The first step? Before scaling anything, measure the right metrics. Looking only at cost savings misses the point. Leaders who scale well keep an eye on three things above all:
- Time to resolution. Every extra hour on a ticket costs money and frustrates customers; don’t just track deflection, track resolutions.
- Deflection rates. It matters how many calls or chats are solved by automation alone, and how many bounce back to the team.
- CSAT and NPS scores show whether automation helps or irritates. Heathrow’s use of automated call summaries is a reminder that customers notice when agents are freed up to listen more, rather than type more.
After identifying where the biggest ROI comes from with CX automation, scale carefully. Build guardrails first. Audit trails and escalation paths are critical, customers should never feel stuck with a bot. Kill switches allow teams to stop a faulty workflow before it damages trust.
Then examine the evolving ecosystem. Big vendors are baking in controls as they race to capture market share. NICE now pairs CXone Mpower with Cognigy to orchestrate proactive outreach. Genesys promotes AI Studio as a means to provide agents with oversight and guidance. Salesforce ties Agentforce into its Data Cloud for personalization. Microsoft is piloting its Customer Intent Agent, part of a wider push toward autonomous contact centers. Each is betting that governance will be just as important as speed.
The Future of CX Automation: Agentic AI and Autonomous Customer Service
The next wave of CX automation is already taking shape. Instead of isolated bots or scripted workflows, companies are beginning to deploy “agentic AI”, autonomous systems that can take an issue from start to finish across multiple platforms.
Forecasts from Gartner suggest that by 2028, autonomous agents could resolve 80% of customer interactions.

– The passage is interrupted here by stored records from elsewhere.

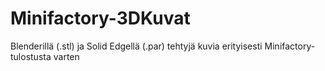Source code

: Minifactory-3DKuvat
===================

Blenderillä (.stl) ja Solid Edgellä (.par) tehtyjä kuvia erityisesti Minifactory-tulostusta varten
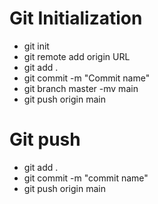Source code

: # Git Initialization

- git init
- git remote add origin URL
- git add .
- git commit -m "Commit name"
- git branch master -mv main
- git push origin main

# Git push

- git add .
- git commit -m "commit name"
- git push origin main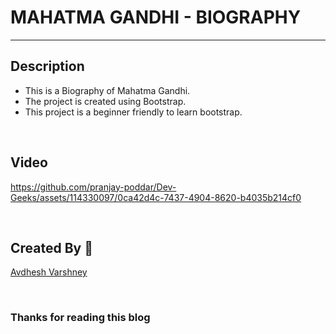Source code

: # MAHATMA GANDHI - BIOGRAPHY

---

## Description

- This is a Biography of Mahatma Gandhi.
- The project is created using Bootstrap.
- This project is a beginner friendly to learn bootstrap.


<br>

## Video

https://github.com/pranjay-poddar/Dev-Geeks/assets/114330097/0ca42d4c-7437-4904-8620-b4035b214cf0


<br>

## Created By 👦

[Avdhesh Varshney](https://github.com/Avdhesh-Varshney)


<br>

### Thanks for reading this blog

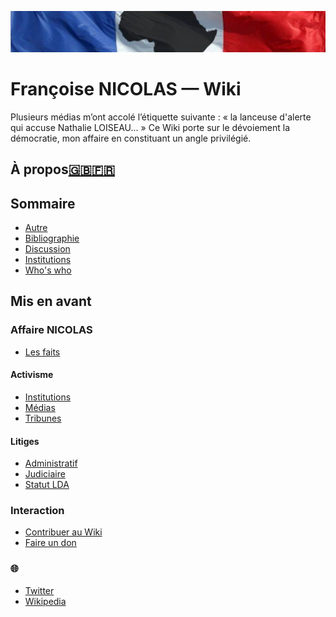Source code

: ![image-mise-en-avant](_aux/francafr.png)

# Françoise NICOLAS — Wiki

Plusieurs médias m’ont accolé l’étiquette suivante : « la lanceuse d'alerte qui accuse Nathalie LOISEAU... » Ce Wiki porte sur le dévoiement la démocratie, mon affaire en constituant un angle privilégié.

## À propos[🇬🇧](./pages/en.md)[🇫🇷](./pages/fr.md)

## Sommaire
* [Autre](./pages/autre.md)
* [Bibliographie](./pages/bib.md)
* [Discussion](./pages/disc.md)
* [Institutions](./pages/instit.md)
* [Who's who](./pages/whoswho.md)

## Mis en avant
### <a id="fn"></a>Affaire NICOLAS
* [Les faits](./pages/faits.md)
#### <a id="activ"></a>Activisme
* [Institutions](./pages/activ.md)
* [Médias](./pages/medias.md)
* [Tribunes](./pages/tribunes.md)
#### <a id="litiges"></a>Litiges
* [Administratif](./pages/ordrea.md#fn)
* [Judiciaire](./pages/ordrej.md#fn)
* [Statut LDA](./pages/reqlda.md)

### <a id="interact"></a>Interaction
* [Contribuer au Wiki](./pages/contrib.md)
* [Faire un don](./pages/don.md)

### <a id="voiraussi"></a>🌐
* [Twitter](https://twitter.com/FranoiseNicolas)
* [Wikipedia](https://fr.wikipedia.org/wiki/Fran%C3%A7oise_Nicolas_(diplomate))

That doesn’t mean every task should be handed over. Push automation too far, and the risk is mistakes that damage trust. Hold back completely and rivals move ahead with faster service. Leaders will need to find the balance point between.
The first 90 days should focus on jobs that are simple, repetitive, and safe to automate, such as password resets, refunds within policy, delivery updates, proactive notifications, and post-contact wrap-up.
From there, leaders can scale carefully. Internal workflows in IT and HR, agent assist tools, and CRM hygiene all expand the scope of CX automation without crossing sensitive boundaries. Every step should be measured not just on cost savings, but on time to resolution, customer satisfaction, and agent productivity.
Above all, trust should remain the guide. Customers don’t mind automation when it saves time and keeps things consistent. They do mind when it handles sensitive disputes or delivers wrong information. That line, between what AI can do and what it should do, is the boundary every CX leader must manage.